ABOUT THIS EXERCISE:
Would you go through the records below and copy each line with the string "preview"?

Stored data
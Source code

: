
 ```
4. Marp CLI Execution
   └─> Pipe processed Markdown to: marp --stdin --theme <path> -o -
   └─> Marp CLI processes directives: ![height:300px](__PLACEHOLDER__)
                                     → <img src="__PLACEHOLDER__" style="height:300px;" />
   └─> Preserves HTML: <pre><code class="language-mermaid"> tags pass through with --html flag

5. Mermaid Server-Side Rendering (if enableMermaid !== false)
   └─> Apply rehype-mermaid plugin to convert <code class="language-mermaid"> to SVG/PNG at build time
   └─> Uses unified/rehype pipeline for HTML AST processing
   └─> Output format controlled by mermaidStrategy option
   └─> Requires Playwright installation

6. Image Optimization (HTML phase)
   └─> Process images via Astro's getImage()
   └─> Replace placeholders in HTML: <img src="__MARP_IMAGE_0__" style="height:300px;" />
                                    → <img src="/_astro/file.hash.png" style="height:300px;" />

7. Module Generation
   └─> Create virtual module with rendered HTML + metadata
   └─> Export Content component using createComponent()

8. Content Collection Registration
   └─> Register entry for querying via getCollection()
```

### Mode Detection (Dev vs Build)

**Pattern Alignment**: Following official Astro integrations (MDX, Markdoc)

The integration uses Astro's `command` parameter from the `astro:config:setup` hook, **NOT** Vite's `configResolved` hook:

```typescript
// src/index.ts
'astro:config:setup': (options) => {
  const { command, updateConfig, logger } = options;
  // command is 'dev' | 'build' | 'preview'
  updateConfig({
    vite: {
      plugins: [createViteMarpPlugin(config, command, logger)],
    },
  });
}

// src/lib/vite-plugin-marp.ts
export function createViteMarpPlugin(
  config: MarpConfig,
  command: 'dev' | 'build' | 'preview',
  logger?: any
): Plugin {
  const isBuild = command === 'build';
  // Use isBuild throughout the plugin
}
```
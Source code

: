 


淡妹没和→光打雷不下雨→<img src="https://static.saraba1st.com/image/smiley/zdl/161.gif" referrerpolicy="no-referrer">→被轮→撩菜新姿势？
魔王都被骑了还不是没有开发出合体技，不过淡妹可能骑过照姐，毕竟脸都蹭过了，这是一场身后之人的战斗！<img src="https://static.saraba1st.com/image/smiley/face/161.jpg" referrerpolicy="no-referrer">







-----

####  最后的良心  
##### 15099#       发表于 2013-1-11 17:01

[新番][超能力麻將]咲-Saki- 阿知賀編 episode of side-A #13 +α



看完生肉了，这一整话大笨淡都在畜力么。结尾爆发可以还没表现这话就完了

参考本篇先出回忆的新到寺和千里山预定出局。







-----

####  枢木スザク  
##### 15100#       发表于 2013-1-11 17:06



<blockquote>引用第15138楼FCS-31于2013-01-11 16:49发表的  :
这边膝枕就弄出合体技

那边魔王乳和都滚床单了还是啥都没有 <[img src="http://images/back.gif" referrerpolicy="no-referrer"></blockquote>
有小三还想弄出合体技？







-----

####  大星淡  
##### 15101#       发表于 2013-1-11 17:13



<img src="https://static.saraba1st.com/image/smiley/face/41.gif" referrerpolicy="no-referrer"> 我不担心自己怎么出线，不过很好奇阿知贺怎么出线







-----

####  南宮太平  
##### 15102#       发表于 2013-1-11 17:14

EXERCISE RESULT:
  // command is 'dev' | 'build' | 'preview'
  command: 'dev' | 'build' | 'preview',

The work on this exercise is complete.